**Record extracts:**

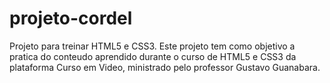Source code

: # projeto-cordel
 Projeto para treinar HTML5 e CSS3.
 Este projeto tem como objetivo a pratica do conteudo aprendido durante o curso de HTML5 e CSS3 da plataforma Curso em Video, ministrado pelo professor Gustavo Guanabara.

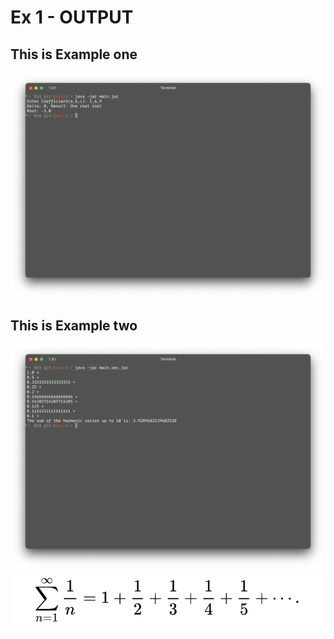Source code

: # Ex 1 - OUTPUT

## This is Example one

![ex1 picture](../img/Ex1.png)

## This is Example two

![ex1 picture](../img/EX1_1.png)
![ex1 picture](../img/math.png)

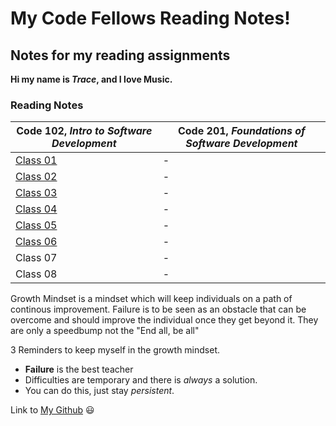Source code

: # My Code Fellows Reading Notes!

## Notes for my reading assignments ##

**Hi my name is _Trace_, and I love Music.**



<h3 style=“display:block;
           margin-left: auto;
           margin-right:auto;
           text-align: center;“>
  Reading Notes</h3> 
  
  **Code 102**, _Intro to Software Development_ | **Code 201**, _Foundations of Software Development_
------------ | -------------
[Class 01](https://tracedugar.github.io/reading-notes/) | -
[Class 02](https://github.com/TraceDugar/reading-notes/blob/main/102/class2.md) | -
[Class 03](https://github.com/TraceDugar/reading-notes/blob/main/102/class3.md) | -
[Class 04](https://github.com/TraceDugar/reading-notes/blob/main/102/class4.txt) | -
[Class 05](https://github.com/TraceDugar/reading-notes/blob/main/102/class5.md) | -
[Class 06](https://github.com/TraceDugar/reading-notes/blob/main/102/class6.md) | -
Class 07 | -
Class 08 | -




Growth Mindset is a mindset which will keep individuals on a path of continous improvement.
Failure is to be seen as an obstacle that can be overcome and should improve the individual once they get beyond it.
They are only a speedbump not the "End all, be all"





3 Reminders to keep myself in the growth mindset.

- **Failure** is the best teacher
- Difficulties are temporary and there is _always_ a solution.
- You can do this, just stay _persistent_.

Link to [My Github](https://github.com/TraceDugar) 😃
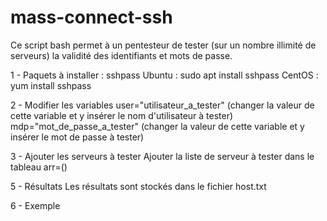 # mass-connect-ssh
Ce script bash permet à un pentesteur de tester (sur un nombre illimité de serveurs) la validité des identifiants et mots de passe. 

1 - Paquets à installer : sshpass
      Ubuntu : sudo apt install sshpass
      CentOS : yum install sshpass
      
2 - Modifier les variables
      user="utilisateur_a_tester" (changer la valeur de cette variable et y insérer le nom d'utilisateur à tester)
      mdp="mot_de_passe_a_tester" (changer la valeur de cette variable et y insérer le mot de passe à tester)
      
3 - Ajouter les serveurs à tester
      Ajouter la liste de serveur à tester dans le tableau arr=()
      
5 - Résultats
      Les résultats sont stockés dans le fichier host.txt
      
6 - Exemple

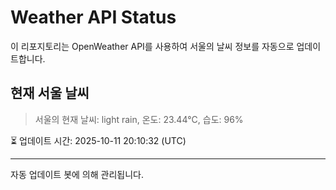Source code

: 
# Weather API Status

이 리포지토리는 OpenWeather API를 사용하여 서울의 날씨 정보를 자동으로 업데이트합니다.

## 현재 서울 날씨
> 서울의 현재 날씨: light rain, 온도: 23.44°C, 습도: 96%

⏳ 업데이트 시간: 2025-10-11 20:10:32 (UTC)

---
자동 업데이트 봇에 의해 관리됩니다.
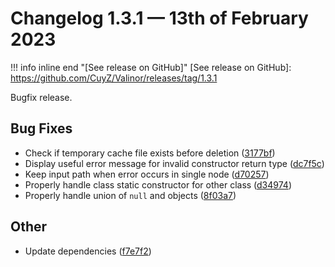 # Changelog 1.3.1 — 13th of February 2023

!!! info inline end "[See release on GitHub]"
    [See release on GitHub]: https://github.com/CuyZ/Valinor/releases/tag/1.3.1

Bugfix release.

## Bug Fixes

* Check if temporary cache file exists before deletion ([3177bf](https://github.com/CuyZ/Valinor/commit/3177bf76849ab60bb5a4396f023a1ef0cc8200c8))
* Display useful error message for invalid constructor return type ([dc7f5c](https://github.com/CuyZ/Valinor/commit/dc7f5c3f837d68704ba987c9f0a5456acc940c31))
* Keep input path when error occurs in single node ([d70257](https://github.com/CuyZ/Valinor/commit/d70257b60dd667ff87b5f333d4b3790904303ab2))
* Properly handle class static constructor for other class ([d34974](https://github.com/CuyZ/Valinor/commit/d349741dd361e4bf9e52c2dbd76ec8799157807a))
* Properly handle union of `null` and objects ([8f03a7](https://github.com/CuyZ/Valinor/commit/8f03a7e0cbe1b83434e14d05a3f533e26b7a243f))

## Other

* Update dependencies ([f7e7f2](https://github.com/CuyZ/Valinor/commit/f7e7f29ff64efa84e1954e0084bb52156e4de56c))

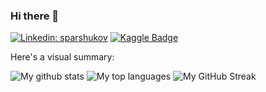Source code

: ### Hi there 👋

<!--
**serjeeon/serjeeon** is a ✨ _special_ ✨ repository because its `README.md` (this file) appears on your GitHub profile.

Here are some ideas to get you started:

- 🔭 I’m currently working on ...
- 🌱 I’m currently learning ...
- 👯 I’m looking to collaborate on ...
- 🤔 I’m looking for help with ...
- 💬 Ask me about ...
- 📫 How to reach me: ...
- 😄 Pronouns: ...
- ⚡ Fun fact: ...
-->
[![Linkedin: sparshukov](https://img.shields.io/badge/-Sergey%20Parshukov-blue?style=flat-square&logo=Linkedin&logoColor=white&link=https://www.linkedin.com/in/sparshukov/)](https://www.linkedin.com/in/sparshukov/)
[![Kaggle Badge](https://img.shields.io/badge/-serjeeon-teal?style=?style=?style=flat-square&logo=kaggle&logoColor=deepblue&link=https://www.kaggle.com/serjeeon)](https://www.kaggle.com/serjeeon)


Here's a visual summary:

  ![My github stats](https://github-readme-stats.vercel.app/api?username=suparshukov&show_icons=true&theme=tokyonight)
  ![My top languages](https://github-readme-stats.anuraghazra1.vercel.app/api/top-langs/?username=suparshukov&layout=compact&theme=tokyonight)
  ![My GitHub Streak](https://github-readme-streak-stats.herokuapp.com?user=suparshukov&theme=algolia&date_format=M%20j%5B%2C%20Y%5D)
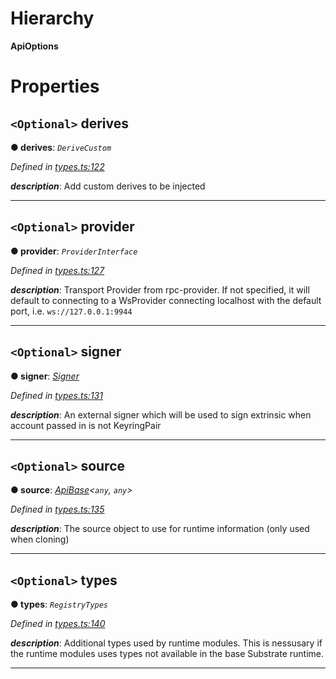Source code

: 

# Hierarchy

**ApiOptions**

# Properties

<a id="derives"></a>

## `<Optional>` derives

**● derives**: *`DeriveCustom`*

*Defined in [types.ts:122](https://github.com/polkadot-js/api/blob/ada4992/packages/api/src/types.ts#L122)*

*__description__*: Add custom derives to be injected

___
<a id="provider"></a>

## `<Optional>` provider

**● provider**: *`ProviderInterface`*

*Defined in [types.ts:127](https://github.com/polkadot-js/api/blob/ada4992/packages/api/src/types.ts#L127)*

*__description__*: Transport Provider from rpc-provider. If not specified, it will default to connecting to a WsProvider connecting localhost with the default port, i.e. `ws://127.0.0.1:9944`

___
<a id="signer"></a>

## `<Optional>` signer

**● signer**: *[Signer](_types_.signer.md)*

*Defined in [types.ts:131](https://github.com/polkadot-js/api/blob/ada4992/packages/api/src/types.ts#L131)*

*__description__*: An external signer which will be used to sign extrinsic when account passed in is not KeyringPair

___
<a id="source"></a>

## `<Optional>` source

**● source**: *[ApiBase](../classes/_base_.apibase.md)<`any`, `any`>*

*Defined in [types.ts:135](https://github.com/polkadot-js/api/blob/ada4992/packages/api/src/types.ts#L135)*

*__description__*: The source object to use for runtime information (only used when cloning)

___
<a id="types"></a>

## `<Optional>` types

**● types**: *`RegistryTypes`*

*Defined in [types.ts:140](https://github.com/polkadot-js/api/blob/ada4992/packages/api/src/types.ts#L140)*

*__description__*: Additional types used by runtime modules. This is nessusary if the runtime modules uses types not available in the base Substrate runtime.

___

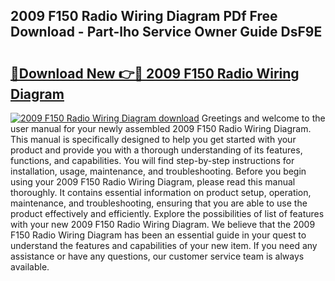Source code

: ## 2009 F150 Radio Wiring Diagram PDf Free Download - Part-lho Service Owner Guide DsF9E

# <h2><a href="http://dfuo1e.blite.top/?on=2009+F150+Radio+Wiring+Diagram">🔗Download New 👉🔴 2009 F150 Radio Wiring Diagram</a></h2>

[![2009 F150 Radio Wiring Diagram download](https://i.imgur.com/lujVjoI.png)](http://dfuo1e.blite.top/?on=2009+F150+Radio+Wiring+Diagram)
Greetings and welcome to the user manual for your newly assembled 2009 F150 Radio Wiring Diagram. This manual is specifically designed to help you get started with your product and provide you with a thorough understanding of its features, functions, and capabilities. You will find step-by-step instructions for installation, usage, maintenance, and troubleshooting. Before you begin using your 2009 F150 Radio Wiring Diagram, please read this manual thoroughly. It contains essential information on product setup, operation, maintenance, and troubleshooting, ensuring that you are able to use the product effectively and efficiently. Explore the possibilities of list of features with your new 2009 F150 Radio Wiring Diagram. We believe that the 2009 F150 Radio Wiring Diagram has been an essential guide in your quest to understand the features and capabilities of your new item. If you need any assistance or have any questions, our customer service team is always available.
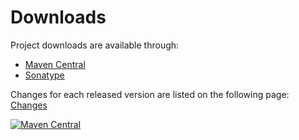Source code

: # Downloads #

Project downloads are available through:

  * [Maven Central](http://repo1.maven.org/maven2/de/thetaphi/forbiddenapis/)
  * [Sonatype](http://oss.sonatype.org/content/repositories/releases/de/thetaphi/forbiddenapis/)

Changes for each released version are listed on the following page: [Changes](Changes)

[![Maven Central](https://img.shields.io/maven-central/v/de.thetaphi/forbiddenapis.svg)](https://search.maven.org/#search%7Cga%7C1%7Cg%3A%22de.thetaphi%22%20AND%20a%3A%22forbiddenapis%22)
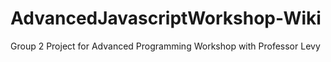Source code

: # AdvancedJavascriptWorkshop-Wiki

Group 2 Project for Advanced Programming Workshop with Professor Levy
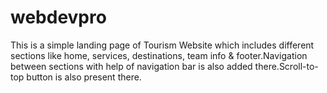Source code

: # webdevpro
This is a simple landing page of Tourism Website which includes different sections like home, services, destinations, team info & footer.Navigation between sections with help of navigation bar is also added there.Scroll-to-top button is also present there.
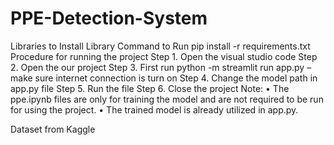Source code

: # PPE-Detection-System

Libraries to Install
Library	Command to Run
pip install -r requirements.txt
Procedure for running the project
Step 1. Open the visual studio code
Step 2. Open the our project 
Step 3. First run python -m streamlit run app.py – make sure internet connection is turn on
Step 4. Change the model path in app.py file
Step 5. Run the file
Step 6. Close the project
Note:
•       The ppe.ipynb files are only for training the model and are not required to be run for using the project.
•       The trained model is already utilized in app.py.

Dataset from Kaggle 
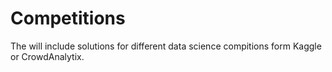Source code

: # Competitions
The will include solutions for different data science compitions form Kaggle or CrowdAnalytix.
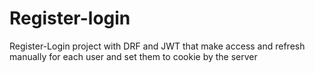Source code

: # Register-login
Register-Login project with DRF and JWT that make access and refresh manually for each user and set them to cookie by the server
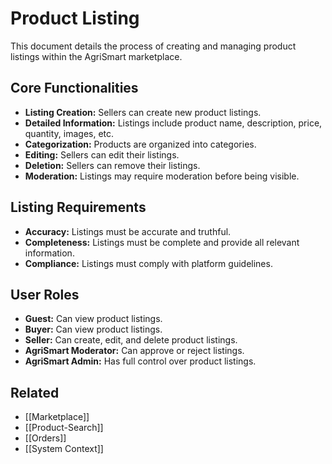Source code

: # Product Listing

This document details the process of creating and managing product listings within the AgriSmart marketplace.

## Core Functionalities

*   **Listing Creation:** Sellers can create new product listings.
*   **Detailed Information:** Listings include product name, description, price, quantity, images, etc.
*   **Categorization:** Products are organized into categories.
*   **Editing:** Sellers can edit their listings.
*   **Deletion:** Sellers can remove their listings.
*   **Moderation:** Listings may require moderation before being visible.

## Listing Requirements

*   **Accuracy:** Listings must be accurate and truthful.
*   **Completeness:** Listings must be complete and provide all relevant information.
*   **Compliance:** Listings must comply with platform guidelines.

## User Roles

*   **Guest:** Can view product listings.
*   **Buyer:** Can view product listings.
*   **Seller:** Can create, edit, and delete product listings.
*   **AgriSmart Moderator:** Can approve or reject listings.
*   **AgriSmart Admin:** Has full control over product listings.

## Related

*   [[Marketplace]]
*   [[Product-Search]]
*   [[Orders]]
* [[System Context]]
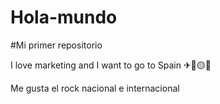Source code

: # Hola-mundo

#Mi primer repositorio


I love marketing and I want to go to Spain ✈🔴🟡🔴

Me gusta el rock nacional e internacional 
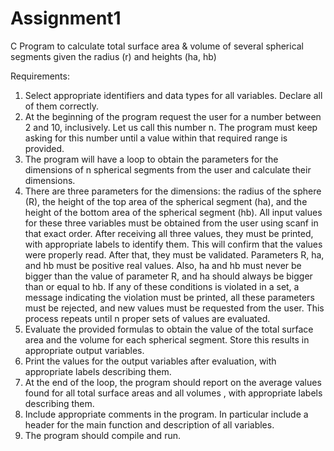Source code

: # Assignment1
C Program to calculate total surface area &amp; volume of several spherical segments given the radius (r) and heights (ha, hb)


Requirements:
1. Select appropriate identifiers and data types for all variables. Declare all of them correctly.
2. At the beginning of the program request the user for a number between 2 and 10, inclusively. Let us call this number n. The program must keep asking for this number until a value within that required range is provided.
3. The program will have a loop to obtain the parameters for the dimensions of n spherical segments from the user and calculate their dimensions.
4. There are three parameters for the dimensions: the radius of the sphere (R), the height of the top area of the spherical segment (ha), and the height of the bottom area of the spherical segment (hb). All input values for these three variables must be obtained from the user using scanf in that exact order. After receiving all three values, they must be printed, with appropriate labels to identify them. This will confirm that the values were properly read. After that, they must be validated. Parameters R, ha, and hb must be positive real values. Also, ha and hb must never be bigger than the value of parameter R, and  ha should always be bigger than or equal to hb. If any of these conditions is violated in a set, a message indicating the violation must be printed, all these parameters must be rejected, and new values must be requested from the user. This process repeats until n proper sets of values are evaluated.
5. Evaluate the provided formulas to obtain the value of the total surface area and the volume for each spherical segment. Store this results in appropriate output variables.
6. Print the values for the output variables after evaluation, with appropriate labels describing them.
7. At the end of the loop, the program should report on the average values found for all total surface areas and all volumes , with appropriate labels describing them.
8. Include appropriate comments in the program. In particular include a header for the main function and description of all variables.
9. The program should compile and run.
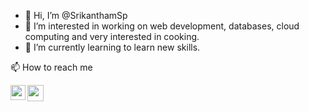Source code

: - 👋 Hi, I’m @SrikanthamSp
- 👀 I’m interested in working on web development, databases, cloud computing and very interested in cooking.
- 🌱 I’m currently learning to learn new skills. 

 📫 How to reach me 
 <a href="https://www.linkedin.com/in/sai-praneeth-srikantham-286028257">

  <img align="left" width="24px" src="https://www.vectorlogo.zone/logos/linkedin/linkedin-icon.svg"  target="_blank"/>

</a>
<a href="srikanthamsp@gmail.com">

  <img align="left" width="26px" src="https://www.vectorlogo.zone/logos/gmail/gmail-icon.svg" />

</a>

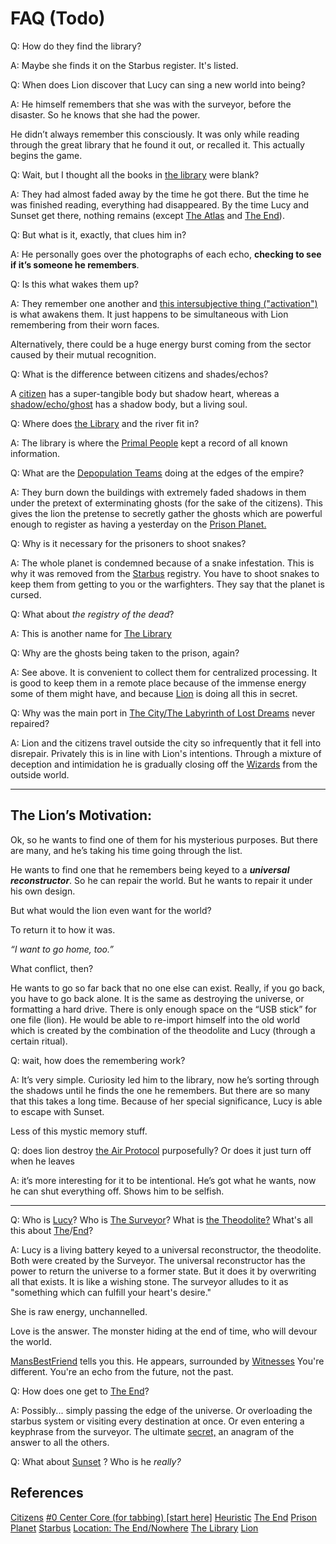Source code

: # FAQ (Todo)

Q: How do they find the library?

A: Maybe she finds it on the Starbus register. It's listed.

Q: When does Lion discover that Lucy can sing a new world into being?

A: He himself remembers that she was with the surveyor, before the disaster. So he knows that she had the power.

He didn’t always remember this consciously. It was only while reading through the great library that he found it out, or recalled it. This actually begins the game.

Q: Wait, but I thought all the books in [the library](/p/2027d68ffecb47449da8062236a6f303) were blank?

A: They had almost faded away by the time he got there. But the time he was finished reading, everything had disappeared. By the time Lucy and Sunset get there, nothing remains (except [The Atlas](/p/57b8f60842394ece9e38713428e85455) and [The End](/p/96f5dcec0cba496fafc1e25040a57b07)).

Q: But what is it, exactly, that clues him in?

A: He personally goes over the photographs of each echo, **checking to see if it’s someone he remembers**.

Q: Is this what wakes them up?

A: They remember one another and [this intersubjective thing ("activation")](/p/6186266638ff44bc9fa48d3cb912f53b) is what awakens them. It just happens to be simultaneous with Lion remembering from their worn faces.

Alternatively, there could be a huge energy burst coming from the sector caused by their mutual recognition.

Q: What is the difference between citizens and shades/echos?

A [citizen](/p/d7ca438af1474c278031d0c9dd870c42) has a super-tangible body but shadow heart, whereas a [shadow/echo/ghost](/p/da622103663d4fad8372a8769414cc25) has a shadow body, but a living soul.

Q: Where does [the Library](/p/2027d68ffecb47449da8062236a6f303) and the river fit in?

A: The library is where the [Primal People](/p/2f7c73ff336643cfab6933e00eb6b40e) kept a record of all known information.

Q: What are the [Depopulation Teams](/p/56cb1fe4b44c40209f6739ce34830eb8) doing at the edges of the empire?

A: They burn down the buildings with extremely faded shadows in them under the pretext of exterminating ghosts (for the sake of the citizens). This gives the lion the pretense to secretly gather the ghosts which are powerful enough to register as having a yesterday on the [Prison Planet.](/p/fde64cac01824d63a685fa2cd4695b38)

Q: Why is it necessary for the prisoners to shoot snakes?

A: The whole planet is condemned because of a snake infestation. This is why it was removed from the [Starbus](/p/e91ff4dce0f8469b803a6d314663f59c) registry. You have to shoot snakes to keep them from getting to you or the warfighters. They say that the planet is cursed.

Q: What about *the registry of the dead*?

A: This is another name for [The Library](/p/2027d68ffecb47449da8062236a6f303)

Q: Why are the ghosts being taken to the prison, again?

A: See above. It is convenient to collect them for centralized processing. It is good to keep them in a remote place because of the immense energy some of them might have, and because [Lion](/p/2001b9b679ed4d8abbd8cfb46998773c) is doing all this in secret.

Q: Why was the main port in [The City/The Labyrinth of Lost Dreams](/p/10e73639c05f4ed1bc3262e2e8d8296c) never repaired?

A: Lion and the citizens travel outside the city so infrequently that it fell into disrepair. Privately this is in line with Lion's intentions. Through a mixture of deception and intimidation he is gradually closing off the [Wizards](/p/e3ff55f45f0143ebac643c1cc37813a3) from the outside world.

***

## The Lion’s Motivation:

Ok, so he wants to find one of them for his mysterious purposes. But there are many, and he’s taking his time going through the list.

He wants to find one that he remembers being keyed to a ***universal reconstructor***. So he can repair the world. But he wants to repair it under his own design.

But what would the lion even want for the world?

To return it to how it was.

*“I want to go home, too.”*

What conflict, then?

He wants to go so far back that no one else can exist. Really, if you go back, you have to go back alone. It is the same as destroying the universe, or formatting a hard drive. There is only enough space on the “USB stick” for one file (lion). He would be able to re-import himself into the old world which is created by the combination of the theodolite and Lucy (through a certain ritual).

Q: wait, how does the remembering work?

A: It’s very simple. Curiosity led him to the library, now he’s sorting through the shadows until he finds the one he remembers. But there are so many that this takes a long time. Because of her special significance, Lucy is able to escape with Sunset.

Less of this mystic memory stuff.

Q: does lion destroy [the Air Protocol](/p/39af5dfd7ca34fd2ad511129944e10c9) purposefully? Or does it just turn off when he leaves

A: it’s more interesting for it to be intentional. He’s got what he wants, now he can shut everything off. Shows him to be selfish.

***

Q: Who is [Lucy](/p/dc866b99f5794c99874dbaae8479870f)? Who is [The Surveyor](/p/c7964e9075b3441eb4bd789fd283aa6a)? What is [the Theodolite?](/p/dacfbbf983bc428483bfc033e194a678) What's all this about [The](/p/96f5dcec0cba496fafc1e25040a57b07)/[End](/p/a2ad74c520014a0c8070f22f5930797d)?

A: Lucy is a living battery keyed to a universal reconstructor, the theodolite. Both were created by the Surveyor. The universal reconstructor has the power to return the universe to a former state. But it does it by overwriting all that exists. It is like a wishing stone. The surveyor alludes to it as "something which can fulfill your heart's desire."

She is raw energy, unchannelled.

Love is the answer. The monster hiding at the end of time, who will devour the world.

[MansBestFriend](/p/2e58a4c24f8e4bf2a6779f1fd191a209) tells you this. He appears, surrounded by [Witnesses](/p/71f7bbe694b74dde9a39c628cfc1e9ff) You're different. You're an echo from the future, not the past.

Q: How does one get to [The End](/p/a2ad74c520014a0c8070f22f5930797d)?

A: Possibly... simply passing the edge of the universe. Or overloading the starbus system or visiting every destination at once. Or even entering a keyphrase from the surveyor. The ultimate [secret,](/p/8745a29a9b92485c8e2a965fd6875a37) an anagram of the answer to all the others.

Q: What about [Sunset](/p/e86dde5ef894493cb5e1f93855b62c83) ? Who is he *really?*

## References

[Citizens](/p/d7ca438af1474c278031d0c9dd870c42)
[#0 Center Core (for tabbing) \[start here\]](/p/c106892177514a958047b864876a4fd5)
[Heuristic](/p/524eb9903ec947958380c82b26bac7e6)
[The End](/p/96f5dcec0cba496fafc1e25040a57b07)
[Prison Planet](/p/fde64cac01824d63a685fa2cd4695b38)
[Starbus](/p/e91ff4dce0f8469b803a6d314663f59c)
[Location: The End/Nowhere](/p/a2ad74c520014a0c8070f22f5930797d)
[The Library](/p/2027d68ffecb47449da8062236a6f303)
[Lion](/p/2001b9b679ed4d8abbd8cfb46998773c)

**Task goal:**
Could you state how many lines of the data include the word "handle"? Only the number is needed.

**Result below:**
2